Israel intercepts 2 rockets

In southern Israel, hundreds of thousands of citizens were ordered to stay close to home because of the rockets. Israeli streets were also quieter in Tel Aviv and Jerusalem after attempted rocket strikes set off air-raid sirens in Israel's two largest cities. The Jerusalem municipality said it was opening special bomb shelters.

A Palestinian medic tends to an injured person into Gaza City's al-Shifa hospital following an Israeli air strike on July 08, 2014 . Israeli warplanes pounded Gaza with more than 50 strikes after Hamas militants fired scores of rockets over the border, dragging the two sides towards a major conflict. (Mohammed Abed/AFP/Getty Images)

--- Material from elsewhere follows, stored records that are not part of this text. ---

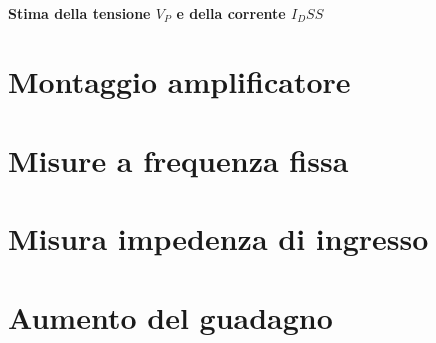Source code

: \documentclass[10pt,a4paper]{article}
\begin{document}
\paragraph{Stima della tensione $V_P$ e della corrente $I_DSS$}

\section{Montaggio amplificatore}

\section{Misure a frequenza fissa}
\section{Misura impedenza di ingresso}
\section{Aumento del guadagno}
\end{document}
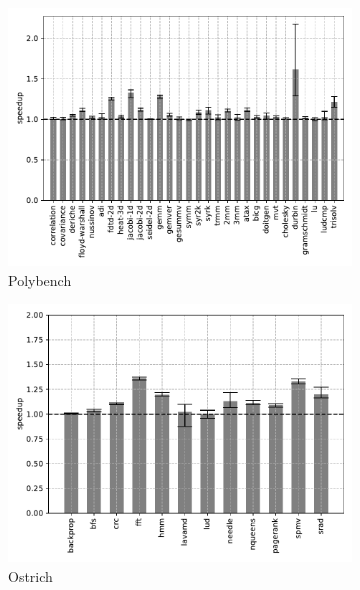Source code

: \begin{figure}
    \centering
    \begin{subfigure}[t]{\textwidth}
        \includegraphics[width=\textwidth]
        {Images/6.1.RQ1/polybench-wasmtime-opt.pdf}
        \caption{Polybench}
        \label{fig:rq1-wasmtime-opt-polybench}
    \end{subfigure}
    \begin{subfigure}[t]{.45\textwidth}
        \includegraphics[width=\textwidth]
        {Images/6.1.RQ1/ostrich-wasmtime-opt.pdf}
        \caption{Ostrich}
    \end{subfigure}
    \begin{subfigure}[t]{.45\textwidth}

\end{subfigure}
\end{figure}
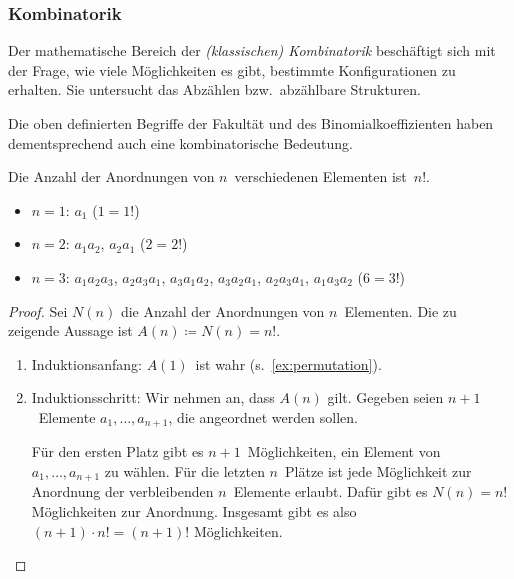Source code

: \documentclass[a4paper]{article}
\begin{document}

\subsubsection{Kombinatorik}

Der mathematische Bereich der \emph{(klassischen) Kombinatorik} beschäftigt sich mit der Frage, wie viele Möglichkeiten es gibt, bestimmte Konfigurationen zu erhalten. Sie untersucht das Abzählen bzw.\ abzählbare Strukturen.

Die oben definierten Begriffe der Fakultät und des Binomialkoeffizienten haben dementsprechend auch eine kombinatorische Bedeutung.

\begin{theorem}[Permutation]
    Die Anzahl der Anordnungen von $n$~verschiedenen Elementen ist~$n!$.
\end{theorem}

\begin{example}\label{ex:permutation}\leavevmode
    \begin{itemize}
        \item $n = 1$: $a_1$ ($1 = 1!$)
        \item $n = 2$: $a_1a_2$, $a_2a_1$ ($2 = 2!$)
        \item $n = 3$: $a_1a_2a_3$, $a_2a_3a_1$, $a_3a_1a_2$, $a_3a_2a_1$, $a_2a_3a_1$, $a_1a_3a_2$ ($6 = 3!$)
    \end{itemize}
\end{example}

\begin{proof}
    Sei $N(n)$ die Anzahl der Anordnungen von $n$~Elementen. Die zu zeigende Aussage ist $A(n) \coloneqq N(n) = n!$.

    \begin{enumerate}
        \item Induktionsanfang: $A(1)$~ist wahr (s.~\cref{ex:permutation}).
        \item Induktionsschritt: Wir nehmen an, dass $A(n)$ gilt. Gegeben seien $n+1$~Elemente $a_1, \dots, a_{n+1}$, die angeordnet werden sollen.

              Für den ersten Platz gibt es $n+1$~Möglichkeiten, ein Element von $a_1, \dots, a_{n+1}$ zu wählen. Für die letzten $n$~Plätze ist jede Möglichkeit zur Anordnung der verbleibenden $n$~Elemente erlaubt. Dafür gibt es $N(n) = n!$ Möglichkeiten zur Anordnung. Insgesamt gibt es also $(n+1) \cdot n! = (n+1)!$ Möglichkeiten.\qedhere
    \end{enumerate}
\end{proof}
\end{document}

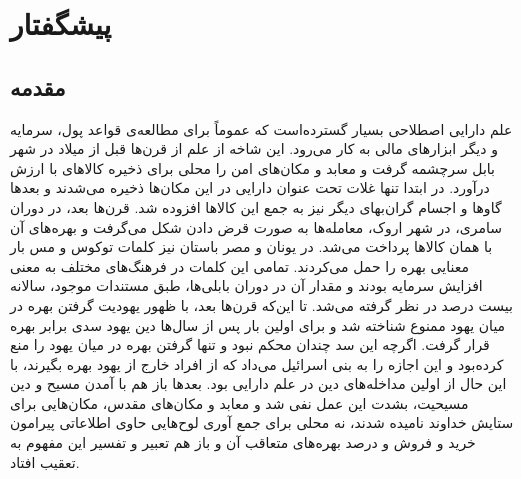 \documentclass[a4paper,titlepage,12pt,fleqn,oneside]{report}
\begin{document}
\chapter{پیشگفتار}

\section{مقدمه}
علم دارایی اصطلاحی بسیار گسترده‌است که عموماً برای مطالعه‌ی قواعد پول، سرمایه و دیگر ابزارهای مالی به کار می‌رود. این شاخه از علم از قرن‌ها قبل از میلاد در شهر بابل سرچشمه گرفت و معابد و مکان‌های امن را محلی برای ذخیره کالاهای با ارزش درآورد. در ابتدا تنها غلات تحت عنوان دارایی در این مکان‌ها ذخیره می‌شدند و بعدها گاوها و اجسام گران‌بهای دیگر نیز به جمع این کالاها افزوده شد. قرن‌ها بعد،
در دوران سامری، در شهر اروک، معامله‌ها به صورت قرض دادن شکل می‌گرفت و بهره‌های آن با همان کالاها پرداخت می‌شد. در یونان و مصر باستان نیز کلمات توکوس و مس بار معنایی بهره را حمل می‌کردند. تمامی این کلمات در فرهنگ‌های مختلف به معنی افزایش سرمایه بودند و مقدار آن در دوران بابلی‌ها، طبق مستندات موجود، سالانه بیست درصد در نظر گرفته می‌شد. تا این‌که قرن‌ها بعد، با ظهور یهودیت گرفتن بهره در میان یهود ممنوع شناخته شد و برای اولین بار پس از سال‌ها دین یهود سدی برابر بهره قرار گرفت. اگرچه این سد چندان محکم نبود و تنها گرفتن بهره در میان یهود را منع کرده‌بود و این اجازه را به بنی اسرائیل می‌داد که از افراد خارج از یهود بهره بگیرند، با این حال از اولین مداخله‌های دین در علم دارایی بود. بعدها باز هم با آمدن مسیح و دین مسیحیت، بشدت این عمل نفی شد و معابد و مکان‌های مقدس، مکان‌هایی برای ستایش خداوند نامیده شدند، نه محلی برای جمع آوری لوح‌هایی حاوی اطلاعاتی پیرامون خرید و فروش و درصد بهره‌های متعاقب آن و  باز هم تعبیر و تفسیر این مفهوم به تعقیب افتاد.
\end{document}
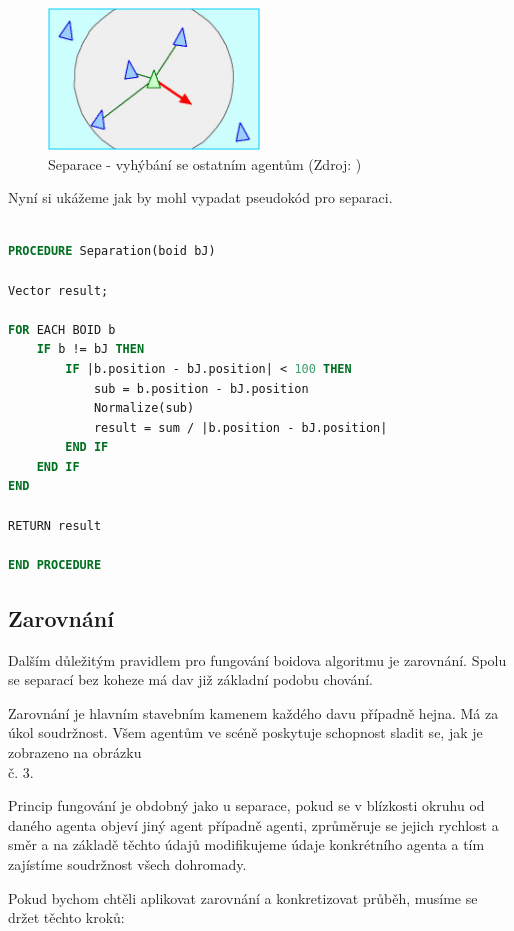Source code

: \documentclass[czech,public,dept460,male,cpdeclaration]{diploma}
\begin{document}
\begin{figure}[H]\centering\includegraphics[width=0.5\textwidth]{Figures/separation.jpg}
	\caption{Separace - vyhýbání se ostatním agentům (Zdroj: \cite{link2})}
\end{figure}

\newpage Nyní si ukážeme jak by mohl vypadat pseudokód pro separaci.

\begin{lstlisting}[language=pascal,label=src:Separation pseudocode,caption=Pseudokód pro separaci]

PROCEDURE Separation(boid bJ)

Vector result;

FOR EACH BOID b
	IF b != bJ THEN
		IF |b.position - bJ.position| < 100 THEN			
			sub = b.position - bJ.position
			Normalize(sub)
			result = sum / |b.position - bJ.position|
		END IF
	END IF
END

RETURN result

END PROCEDURE

\end{lstlisting}

\subsection{Zarovnání}
Dalším důležitým pravidlem pro fungování boidova algoritmu je zarovnání. Spolu se separací bez koheze má dav již základní podobu chování. 

Zarovnání je hlavním stavebním kamenem každého davu případně hejna. Má za úkol soudržnost. Všem agentům ve scéně poskytuje schopnost sladit se, jak je zobrazeno na obrázku \\č. 3. 

Princip fungování je obdobný jako u separace, pokud se v blízkosti okruhu od daného agenta objeví jiný agent případně agenti, zprůměruje se jejich rychlost a směr a na základě těchto údajů modifikujeme údaje konkrétního agenta a tím zajístíme soudržnost všech dohromady. 

Pokud bychom chtěli aplikovat zarovnání a konkretizovat průběh, musíme se držet těchto kroků:
\end{document}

Militants twice fired rockets at Tel Aviv, Israel's commercial capital, sending people scurrying for cover.

Both were intercepted by the "Iron Dome" rocket defence system, with the second shown on live TV, as a winding plume of smoke followed the interceptor into the black skies, culminating with a flash.

Late Tuesday, Hamas said it fired four rockets toward Jerusalem, and two distant booms were heard from the city's centre. Three rockets landed in the Jerusalem area, officials said, and police said there were no injuries.

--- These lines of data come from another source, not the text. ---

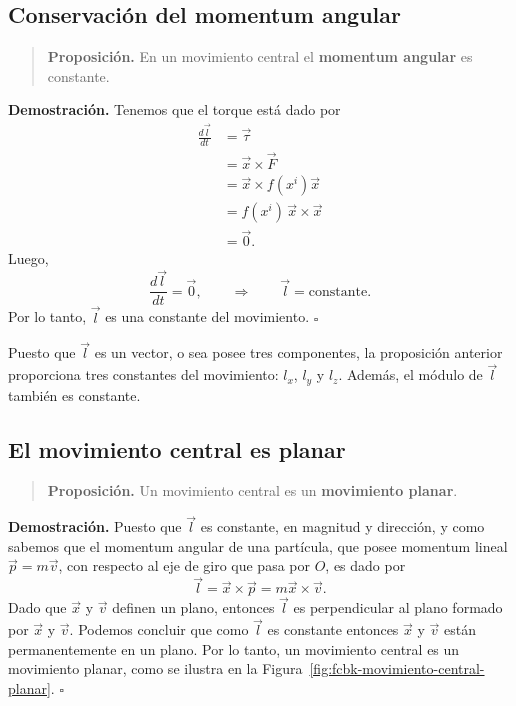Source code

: \documentclass[../apunte_mecanica_clasica.tex]{subfiles}%
\begin{document}
\subsection{Conservación del momentum angular}

\begin{quote}
\textbf{Proposición.} En un movimiento central el \textbf{momentum angular} es constante.
\end{quote}

\noindent
\textbf{Demostración.} Tenemos que el torque está dado por
\begin{equation}
    \begin{aligned}
        \frac{d\vec l}{dt}
        &= \vec\tau \\
        &= \vec x \times \vec F \\
        &= \vec x \times f(x^i)\vec x \\
        &= f(x^i)\,\vec x\times \vec x \\
        &= \vec 0 .
    \end{aligned}
    \label{eq:fcbk-torque-fuerza-central}
\end{equation}
Luego,
\begin{equation}
    \frac{d\vec l}{dt}=\vec 0,
    \qquad \Longrightarrow \qquad
    \vec l=\text{constante}.
    \label{eq:fcbk-momentum-angular-constante}
\end{equation}
Por lo tanto, $\vec l$ es una constante del movimiento. \hfill $\square$

Puesto que $\vec l$ es un vector, o sea posee tres componentes, la proposición anterior proporciona tres constantes del movimiento: $l_x$, $l_y$ y $l_z$. Además, el módulo de $\vec l$ también es constante.

\subsection{El movimiento central es planar}

\begin{quote}
\textbf{Proposición.} Un movimiento central es un \textbf{movimiento planar}.
\end{quote}

\noindent
\textbf{Demostración.} Puesto que $\vec l$ es constante, en magnitud y dirección, y como sabemos que el momentum angular de una partícula, que posee momentum lineal $\vec p=m\vec v$, con respecto al eje de giro que pasa por $O$, es dado por
\begin{equation}
    \vec l=\vec x\times \vec p = m\vec x\times \vec v .
    \label{eq:fcbk-def-momentum-angular}
\end{equation}
Dado que $\vec x$ y $\vec v$ definen un plano, entonces $\vec l$ es perpendicular al plano formado por $\vec x$ y $\vec v$. Podemos concluir que como $\vec l$ es constante entonces $\vec x$ y $\vec v$ están permanentemente en un plano. Por lo tanto, un movimiento central es un movimiento planar, como se ilustra en la Figura~\ref{fig:fcbk-movimiento-central-planar}. \hfill $\square$
\end{document}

The Israeli military said one rocket exploded in the northern Israeli city of Hadera, about 100 kilometres from Gaza, in the farthest distance a rocket from Gaza has reached so far. It caused no injuries, the army added. With its new reach, Hamas’s rockets now have an estimated 5 million people — more than half of Israel's population — in range.

Hamas said it had used a new rocket called the R-160 after one of its leaders, Abdel Rantisi, who was killed last decade.

International community

Canadian Foreign Affairs Minister John Baird condemned the attacks by Hamas.

A member of Israeli security forces looks at the damage to a chicken farm from a rocket fired from Gaza Strip on July 7, 2014. About a dozen rockets were fired at Israel from Gaza overnight the military said. (Tsafrir Abayov/Associated Press)

Baird said in a statement that rocket attacks aimed at Tel Aviv and Jerusalem "prove that Hamas continues to target innocent civilians."

The U.S. State Department condemned the rocket fire on Israeli civilians, defended Israel's right to protect itself, and said it hoped Israel's "strong message" would deter further attacks. "But certainly, our preference is to de-escalate the situation on the ground," spokeswoman Jen Psaki said.

United Nations Secretary-General Ban Ki-moon, meanwhile, demanded an immediate halt to the rocket attacks, UN spokesman Stephane Dujarric said. While Arab League Chief Nabil Elaraby called for an emergency session of the UN Security Council to stop the violence.